Saya telah mencium peperangan. Saya mungkin telah membunuh
sejumlah orang Falangis, yang barangkali dulu saya kenal. Saya
tengah ikut menguburkan Libanon, pelan-pelan.
Tapi apa peduli saya? Apa pula arti Libanon bagi saya? Apa arti
Libanon juga bagi Oscar, pemimpin Falangis di Ras el-Jabl itu -
yang punya istri setengah Yahudi setengah Italia?

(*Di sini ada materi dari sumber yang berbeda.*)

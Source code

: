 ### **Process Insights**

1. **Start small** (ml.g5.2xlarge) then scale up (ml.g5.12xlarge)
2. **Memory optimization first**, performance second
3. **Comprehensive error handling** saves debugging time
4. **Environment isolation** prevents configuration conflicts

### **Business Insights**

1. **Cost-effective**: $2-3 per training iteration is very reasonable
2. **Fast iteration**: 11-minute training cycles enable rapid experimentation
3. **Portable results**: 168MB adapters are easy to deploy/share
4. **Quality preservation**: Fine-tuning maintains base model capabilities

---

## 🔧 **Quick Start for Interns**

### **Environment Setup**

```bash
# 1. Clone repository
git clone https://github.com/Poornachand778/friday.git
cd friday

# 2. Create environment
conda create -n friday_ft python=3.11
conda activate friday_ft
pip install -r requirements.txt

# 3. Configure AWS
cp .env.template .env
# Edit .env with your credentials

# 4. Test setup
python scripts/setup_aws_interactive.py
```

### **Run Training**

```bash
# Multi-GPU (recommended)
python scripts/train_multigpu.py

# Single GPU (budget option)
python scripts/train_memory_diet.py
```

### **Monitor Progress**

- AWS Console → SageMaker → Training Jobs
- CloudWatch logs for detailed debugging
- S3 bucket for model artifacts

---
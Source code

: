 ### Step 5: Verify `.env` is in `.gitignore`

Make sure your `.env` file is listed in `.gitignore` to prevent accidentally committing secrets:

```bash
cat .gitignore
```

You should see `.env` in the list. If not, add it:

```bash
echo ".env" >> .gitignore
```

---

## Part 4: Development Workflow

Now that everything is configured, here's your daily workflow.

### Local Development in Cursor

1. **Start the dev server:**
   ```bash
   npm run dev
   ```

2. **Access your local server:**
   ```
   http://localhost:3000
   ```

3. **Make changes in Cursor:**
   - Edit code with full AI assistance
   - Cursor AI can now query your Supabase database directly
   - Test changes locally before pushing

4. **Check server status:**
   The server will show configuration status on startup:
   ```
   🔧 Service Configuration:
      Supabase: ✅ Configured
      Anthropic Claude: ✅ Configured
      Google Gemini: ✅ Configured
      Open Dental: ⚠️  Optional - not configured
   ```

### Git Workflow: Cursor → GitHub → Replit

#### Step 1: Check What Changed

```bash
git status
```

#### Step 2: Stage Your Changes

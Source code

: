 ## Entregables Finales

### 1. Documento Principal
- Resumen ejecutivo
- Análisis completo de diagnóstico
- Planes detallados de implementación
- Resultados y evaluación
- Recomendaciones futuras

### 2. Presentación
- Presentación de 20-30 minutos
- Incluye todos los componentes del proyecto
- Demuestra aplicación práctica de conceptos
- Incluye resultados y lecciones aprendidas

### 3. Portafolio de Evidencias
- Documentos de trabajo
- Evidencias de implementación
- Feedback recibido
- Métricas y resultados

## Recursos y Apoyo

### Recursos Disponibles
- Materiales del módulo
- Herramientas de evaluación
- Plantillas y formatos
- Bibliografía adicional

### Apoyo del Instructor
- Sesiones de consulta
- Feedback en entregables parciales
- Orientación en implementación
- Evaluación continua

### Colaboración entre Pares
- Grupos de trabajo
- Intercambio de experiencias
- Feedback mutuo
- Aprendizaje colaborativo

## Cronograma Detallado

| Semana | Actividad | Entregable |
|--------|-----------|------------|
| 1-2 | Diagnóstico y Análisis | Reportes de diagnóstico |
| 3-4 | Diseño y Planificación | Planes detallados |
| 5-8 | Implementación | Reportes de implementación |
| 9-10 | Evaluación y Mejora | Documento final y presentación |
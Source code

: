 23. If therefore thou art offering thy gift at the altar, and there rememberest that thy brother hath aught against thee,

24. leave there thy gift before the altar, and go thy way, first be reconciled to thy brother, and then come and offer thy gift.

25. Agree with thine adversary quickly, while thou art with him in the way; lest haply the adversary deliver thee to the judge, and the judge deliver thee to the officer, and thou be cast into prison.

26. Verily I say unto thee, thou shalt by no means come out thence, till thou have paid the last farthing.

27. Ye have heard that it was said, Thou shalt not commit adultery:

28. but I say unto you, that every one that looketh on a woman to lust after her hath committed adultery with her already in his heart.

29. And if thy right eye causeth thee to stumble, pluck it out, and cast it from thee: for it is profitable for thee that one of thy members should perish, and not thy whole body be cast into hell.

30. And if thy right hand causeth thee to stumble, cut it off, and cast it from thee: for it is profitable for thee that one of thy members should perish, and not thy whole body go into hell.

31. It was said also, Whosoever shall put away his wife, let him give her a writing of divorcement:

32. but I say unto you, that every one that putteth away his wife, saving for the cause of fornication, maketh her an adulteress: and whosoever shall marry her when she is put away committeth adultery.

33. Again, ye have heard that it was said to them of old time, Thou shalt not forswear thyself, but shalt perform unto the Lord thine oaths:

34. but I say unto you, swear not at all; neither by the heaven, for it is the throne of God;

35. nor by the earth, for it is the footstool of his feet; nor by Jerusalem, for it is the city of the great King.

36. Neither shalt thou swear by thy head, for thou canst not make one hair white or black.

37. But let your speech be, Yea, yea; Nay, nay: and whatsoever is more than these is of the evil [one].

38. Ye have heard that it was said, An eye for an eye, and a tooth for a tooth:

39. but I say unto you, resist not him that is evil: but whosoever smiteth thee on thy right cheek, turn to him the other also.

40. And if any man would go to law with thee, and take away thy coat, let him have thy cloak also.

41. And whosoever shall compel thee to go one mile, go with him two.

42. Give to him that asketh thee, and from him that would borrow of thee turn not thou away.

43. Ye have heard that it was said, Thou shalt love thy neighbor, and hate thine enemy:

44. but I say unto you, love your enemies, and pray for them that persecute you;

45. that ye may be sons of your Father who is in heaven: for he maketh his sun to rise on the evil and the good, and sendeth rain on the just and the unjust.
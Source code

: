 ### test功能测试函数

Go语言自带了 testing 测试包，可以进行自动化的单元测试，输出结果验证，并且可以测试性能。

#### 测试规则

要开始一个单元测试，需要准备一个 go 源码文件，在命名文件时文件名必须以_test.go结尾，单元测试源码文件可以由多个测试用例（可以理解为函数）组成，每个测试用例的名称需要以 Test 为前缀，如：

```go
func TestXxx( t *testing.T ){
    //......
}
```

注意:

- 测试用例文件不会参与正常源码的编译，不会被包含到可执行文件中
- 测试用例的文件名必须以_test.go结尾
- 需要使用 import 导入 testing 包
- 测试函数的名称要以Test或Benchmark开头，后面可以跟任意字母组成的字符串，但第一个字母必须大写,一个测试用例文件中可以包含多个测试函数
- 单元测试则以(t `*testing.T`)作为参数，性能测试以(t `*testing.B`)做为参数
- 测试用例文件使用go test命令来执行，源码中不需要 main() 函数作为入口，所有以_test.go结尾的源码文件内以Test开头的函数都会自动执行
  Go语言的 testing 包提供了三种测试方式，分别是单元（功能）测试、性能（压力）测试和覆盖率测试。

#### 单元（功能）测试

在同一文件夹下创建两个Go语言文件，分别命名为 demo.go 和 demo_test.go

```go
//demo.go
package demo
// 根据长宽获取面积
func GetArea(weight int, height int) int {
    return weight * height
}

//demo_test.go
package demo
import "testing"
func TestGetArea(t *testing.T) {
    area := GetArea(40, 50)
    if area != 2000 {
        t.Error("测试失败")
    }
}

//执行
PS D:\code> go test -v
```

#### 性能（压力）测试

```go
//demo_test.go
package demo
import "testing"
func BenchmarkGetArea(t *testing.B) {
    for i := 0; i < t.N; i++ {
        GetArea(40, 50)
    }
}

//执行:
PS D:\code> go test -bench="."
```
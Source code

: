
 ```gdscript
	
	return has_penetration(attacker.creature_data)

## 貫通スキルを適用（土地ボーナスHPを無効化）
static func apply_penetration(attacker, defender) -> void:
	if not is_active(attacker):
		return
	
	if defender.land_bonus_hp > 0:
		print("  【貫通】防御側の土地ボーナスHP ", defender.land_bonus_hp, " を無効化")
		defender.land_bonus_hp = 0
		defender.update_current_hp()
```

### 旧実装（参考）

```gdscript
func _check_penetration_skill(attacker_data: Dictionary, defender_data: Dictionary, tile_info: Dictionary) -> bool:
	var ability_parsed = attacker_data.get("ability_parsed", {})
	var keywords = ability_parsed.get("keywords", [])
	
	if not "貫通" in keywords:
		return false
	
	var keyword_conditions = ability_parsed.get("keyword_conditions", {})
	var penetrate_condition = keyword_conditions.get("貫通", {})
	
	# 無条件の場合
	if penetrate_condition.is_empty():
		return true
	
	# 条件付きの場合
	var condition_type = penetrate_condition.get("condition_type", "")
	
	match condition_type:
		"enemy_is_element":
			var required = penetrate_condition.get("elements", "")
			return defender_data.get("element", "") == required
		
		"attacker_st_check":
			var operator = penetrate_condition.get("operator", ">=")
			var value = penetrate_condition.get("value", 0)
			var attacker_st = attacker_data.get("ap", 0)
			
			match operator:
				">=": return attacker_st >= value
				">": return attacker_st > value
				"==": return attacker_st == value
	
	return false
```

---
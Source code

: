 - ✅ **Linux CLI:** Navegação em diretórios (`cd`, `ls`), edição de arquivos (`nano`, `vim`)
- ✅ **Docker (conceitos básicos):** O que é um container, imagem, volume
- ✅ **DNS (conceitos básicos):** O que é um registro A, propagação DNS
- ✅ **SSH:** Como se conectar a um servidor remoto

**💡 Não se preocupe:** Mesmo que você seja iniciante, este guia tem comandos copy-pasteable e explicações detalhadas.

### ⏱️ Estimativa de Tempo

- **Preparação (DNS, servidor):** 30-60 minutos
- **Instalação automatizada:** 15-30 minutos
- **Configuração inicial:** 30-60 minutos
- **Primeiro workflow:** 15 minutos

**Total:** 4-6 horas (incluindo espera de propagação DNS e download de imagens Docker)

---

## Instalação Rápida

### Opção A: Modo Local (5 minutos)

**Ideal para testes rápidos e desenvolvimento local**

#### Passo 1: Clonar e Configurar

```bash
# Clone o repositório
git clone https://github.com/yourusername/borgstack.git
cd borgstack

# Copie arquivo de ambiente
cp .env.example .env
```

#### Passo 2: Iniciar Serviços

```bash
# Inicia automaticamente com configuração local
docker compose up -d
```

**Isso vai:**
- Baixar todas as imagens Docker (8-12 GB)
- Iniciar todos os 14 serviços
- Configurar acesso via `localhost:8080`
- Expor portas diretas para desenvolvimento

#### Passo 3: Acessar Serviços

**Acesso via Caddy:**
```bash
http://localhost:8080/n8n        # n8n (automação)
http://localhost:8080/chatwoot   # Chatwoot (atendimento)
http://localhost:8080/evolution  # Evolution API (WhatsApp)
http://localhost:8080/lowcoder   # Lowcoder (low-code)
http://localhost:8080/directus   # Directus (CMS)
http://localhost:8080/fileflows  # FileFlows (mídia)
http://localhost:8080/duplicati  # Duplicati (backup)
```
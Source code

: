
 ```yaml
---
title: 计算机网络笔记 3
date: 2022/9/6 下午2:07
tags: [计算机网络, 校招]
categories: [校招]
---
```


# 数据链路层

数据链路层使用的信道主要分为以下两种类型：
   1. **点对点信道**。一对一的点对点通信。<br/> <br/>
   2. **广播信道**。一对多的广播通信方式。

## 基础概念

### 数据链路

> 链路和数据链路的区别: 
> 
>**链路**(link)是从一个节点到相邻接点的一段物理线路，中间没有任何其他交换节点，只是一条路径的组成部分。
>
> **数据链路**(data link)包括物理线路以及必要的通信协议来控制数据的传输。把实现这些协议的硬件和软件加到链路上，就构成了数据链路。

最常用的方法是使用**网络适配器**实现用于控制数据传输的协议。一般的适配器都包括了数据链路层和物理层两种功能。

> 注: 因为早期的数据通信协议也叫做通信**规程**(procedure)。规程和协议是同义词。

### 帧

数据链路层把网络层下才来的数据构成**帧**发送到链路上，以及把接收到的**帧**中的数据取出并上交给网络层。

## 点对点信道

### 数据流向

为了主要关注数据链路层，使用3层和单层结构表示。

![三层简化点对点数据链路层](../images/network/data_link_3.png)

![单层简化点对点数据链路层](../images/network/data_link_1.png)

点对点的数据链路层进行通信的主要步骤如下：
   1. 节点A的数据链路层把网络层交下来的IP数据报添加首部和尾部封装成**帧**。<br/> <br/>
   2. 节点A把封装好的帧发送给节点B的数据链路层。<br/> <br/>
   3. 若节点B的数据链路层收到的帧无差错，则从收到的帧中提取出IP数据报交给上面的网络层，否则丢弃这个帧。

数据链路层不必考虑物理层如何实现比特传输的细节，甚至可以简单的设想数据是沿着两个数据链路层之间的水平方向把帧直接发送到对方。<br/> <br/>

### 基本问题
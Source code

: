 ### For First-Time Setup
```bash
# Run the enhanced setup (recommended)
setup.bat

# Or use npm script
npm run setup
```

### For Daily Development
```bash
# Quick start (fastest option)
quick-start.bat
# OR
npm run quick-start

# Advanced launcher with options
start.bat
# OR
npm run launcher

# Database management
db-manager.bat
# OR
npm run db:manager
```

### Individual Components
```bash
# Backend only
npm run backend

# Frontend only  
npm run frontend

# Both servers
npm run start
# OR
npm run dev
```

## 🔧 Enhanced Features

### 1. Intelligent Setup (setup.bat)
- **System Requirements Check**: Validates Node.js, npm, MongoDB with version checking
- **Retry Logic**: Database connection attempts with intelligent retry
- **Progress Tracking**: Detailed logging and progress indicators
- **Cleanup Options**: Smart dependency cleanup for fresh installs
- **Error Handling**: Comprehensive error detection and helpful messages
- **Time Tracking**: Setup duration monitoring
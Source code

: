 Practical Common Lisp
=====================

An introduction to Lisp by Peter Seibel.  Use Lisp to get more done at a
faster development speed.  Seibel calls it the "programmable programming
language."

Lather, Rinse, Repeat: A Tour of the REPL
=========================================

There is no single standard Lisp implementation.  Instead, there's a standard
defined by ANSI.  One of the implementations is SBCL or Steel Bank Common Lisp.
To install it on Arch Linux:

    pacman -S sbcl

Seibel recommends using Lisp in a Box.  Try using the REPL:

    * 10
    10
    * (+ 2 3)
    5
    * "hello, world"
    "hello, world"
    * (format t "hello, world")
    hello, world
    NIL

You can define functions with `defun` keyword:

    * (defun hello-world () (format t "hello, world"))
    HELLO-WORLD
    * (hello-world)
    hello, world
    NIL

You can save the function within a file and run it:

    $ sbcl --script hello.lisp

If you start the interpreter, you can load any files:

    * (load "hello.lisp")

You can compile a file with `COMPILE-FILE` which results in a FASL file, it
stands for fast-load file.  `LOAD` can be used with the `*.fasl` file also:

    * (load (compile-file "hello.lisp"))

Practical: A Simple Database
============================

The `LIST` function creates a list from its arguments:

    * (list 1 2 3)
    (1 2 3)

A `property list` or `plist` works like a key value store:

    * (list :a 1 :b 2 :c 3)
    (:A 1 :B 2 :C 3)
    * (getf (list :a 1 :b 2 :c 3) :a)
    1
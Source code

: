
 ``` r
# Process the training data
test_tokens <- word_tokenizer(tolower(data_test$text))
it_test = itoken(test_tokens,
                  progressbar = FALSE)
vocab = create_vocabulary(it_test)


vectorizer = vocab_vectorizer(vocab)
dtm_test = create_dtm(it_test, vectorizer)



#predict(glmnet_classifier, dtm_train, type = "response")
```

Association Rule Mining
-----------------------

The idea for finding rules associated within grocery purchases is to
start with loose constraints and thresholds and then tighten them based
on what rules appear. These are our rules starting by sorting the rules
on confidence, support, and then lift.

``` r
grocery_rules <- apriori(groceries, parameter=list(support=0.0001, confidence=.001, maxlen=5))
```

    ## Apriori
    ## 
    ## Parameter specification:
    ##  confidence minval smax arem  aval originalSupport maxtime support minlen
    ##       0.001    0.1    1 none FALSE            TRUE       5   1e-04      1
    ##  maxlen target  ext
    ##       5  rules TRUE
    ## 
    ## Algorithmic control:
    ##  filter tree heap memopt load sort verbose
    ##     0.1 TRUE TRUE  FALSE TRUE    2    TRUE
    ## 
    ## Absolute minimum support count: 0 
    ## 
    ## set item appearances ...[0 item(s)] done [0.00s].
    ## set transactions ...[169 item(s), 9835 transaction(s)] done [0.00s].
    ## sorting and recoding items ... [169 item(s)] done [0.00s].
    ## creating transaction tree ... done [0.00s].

Libanon, baginya, munkin dirinya: seorang za'im tingkat
lokal, boss politik kecil-kecilan yang dikelilingi
prajurit-prajurit bertattoo, yang memakai T-shirt hijau dengan
tulisan "Oscar".
Libanon bagi saya juga sesuatu yang terbatas: wilayah ini,
bukit-bukit Shouf di selatan Beirut. Bukan Libanon Amien
Gemayel, yang disebut orang Amerika sebagai "presiden", tapi
kini praktis hanya seorang. wali kota Beirut Timur. Bukan
Libanon yang pernah direncanakan orang Prancis dan dikhayalkan
seluruh dunia.
Saya seorang Druze. Malam ini, dari batu karang ini, telah saya
pandangi lampu-lampu Beirut di kejauhan: titik-titik bintang
yang sementara. Malam ini saya tahu saya telah bilang,
"Libanon", sembari mengangkat bahu. Malam ini saya ingat teman
saya, orang Palestina, Abu Meizar. Ia benar: Libanon adalah
hantu, yang ingin kembali ke batang tubuhnya setelah mati sejak
lama. Arwah gentayangan di sudut-sudut Kota Beirut.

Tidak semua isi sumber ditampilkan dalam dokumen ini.